1. Ceasefire and Energy Price Risk

The announced truce between the U.S. and Iran is expected to restore tanker flows through the Strait of Hormuz, averting an energy price shock that could have triggered prolonged weak industrial metals demand. UBS sees this de-escalation as removing the biggest sector risk, paving the way for improved fundamentals across base metals.

2. Copper Equities Opportunity

Copper equities have declined around 20% since the conflict began, creating what UBS describes as an attractive risk/reward setup if energy normalization persists.
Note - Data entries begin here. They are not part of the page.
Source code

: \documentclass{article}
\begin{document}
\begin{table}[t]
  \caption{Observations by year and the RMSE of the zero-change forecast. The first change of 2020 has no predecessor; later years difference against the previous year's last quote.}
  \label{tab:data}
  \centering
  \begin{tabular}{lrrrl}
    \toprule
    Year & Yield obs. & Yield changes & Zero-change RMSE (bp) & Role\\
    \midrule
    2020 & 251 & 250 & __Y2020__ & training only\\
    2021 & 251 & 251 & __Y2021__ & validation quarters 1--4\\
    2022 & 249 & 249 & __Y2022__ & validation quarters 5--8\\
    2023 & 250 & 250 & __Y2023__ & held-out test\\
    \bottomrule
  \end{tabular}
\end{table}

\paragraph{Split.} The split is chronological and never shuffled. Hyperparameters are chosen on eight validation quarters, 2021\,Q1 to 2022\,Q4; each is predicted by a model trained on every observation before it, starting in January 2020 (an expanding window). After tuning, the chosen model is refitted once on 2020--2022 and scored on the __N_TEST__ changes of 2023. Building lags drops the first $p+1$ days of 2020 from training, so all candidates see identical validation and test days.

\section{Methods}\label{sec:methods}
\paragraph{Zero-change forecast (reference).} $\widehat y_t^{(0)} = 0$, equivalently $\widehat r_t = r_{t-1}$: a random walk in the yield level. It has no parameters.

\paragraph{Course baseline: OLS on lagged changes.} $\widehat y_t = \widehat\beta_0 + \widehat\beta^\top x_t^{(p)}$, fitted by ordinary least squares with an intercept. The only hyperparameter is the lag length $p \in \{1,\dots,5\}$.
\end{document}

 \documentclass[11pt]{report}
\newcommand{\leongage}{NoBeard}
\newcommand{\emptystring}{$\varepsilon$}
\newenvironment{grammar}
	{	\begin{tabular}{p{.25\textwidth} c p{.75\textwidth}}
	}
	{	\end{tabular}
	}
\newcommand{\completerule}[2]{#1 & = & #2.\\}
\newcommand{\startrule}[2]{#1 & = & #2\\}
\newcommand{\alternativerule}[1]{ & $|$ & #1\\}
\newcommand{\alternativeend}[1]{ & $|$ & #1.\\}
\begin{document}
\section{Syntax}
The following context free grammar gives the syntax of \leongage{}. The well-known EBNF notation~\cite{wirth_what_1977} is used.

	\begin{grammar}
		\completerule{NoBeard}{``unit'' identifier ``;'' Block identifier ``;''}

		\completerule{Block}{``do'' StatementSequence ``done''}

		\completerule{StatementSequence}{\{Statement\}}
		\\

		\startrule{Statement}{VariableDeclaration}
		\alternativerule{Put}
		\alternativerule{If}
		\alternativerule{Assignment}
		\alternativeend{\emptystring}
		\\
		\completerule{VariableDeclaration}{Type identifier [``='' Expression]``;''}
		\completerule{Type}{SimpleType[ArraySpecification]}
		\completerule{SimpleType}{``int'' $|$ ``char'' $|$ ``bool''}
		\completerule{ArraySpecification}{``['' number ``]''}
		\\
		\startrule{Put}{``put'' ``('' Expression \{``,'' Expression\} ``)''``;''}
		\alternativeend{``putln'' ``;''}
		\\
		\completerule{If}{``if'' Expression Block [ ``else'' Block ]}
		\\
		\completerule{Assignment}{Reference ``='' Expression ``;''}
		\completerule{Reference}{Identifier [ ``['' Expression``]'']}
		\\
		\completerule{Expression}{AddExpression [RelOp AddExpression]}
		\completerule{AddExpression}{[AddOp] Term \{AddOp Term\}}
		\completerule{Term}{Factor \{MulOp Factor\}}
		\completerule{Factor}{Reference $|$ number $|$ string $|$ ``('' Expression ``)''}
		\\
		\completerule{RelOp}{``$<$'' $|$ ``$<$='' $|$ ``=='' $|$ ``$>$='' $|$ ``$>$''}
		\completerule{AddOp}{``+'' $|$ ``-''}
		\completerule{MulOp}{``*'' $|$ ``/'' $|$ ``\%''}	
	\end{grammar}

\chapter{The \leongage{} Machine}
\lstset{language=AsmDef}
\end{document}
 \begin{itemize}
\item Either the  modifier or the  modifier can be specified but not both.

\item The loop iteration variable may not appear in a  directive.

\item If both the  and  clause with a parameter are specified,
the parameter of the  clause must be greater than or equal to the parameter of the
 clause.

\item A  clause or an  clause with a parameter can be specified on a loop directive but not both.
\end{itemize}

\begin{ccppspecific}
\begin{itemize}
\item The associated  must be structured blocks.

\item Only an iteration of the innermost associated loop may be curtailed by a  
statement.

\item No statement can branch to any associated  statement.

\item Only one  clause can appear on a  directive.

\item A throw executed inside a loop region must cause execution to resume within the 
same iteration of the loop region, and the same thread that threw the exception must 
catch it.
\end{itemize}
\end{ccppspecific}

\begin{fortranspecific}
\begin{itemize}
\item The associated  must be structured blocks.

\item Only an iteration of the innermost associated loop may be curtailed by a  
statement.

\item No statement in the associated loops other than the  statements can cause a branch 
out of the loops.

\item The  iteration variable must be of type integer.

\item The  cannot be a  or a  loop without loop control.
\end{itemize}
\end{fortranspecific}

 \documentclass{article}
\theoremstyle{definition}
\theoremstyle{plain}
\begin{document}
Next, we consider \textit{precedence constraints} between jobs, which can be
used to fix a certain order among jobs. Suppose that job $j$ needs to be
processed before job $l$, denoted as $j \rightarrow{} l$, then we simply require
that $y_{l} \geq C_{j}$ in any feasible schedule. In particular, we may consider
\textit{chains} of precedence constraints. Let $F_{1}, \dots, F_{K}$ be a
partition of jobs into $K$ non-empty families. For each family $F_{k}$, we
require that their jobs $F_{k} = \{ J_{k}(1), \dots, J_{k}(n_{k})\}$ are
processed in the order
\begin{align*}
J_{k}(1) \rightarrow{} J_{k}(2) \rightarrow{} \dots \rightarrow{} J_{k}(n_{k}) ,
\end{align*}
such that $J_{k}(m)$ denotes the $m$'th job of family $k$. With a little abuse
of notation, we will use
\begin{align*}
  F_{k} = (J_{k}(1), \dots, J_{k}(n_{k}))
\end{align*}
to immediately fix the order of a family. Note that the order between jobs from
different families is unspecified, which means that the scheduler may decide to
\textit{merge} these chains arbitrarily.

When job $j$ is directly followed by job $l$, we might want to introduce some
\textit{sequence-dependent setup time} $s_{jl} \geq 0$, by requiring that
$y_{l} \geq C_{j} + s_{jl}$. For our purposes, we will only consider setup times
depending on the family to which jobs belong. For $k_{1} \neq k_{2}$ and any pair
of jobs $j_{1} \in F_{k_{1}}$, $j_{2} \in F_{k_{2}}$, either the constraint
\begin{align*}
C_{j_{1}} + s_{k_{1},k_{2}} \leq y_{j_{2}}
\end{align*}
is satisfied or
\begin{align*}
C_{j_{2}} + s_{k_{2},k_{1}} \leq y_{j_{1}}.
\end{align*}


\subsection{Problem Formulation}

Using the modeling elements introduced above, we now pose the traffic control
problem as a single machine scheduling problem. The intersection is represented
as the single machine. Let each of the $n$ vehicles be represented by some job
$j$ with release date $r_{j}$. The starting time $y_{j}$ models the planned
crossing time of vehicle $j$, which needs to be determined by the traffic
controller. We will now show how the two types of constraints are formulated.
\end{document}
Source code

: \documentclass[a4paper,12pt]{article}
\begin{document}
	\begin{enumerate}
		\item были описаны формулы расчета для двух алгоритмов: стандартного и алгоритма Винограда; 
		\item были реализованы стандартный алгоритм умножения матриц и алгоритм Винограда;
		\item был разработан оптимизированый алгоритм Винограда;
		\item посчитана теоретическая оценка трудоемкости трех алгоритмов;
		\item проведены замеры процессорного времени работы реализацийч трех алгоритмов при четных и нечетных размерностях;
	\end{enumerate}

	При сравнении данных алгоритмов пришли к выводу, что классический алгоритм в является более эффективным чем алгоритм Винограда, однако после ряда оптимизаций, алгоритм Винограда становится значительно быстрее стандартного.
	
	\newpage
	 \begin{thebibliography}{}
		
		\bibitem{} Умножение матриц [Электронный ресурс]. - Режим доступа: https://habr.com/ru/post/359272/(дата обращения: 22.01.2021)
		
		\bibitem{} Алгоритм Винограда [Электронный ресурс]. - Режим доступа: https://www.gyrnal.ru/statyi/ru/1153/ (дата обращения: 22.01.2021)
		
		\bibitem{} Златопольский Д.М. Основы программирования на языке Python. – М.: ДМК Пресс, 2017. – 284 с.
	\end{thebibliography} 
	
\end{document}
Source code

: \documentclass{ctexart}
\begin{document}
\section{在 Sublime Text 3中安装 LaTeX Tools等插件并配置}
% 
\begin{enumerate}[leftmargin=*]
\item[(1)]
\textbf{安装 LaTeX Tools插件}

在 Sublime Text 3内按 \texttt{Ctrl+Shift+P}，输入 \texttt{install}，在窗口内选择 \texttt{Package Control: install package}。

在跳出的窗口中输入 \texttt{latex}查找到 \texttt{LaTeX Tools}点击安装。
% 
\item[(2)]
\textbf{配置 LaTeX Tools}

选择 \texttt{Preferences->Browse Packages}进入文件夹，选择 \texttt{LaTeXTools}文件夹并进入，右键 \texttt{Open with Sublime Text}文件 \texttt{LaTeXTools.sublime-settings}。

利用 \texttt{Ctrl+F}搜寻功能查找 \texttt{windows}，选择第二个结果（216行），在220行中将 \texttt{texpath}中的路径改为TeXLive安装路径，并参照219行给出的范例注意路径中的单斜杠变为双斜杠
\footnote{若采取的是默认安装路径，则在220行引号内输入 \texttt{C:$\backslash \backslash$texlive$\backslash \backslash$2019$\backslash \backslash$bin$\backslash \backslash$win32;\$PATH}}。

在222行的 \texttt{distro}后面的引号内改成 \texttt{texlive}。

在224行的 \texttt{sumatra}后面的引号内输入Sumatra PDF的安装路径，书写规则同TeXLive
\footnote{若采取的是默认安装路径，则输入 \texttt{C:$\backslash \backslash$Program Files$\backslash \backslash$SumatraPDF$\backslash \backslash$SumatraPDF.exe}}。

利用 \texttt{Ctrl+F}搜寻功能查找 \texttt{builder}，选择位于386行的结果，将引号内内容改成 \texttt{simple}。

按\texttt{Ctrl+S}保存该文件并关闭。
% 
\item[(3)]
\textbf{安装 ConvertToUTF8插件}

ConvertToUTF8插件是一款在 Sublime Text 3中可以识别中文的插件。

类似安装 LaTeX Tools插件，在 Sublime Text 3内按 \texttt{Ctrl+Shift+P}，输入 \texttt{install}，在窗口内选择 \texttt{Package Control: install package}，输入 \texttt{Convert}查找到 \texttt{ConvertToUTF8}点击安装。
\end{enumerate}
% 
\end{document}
Analysts highlight a 100,000-tonne annual production downgrade at Ivanhoe’s Kamoa-Kakula mine for 2026-27, and prefer First Quantum, Freeport-McMoRan, Anglo American and Teck as top picks.

3. Gold Equities Assessment

Gold equities mirror copper’s 20% pullback, yet remain supported by spot prices near $4,000 per ounce against all-in sustaining costs below $2,000. UBS identifies Newmont, Endeavour, SSR Mining and Skeena among producers and Wheaton Precious Metals and Franco-Nevada among streamers as best positioned, while cautioning that the recent earnings upgrade cycle may reverse.

4. Aluminium Market Dynamics

Aluminium LME prices have risen roughly 10% since hostilities began, outperforming copper by about 15 percentage points, driven by damage to Middle East smelter capacity. Even if shipping routes normalize, ongoing supply disruptions at EGA and Alba facilities are expected to keep aluminium prices supported through the year.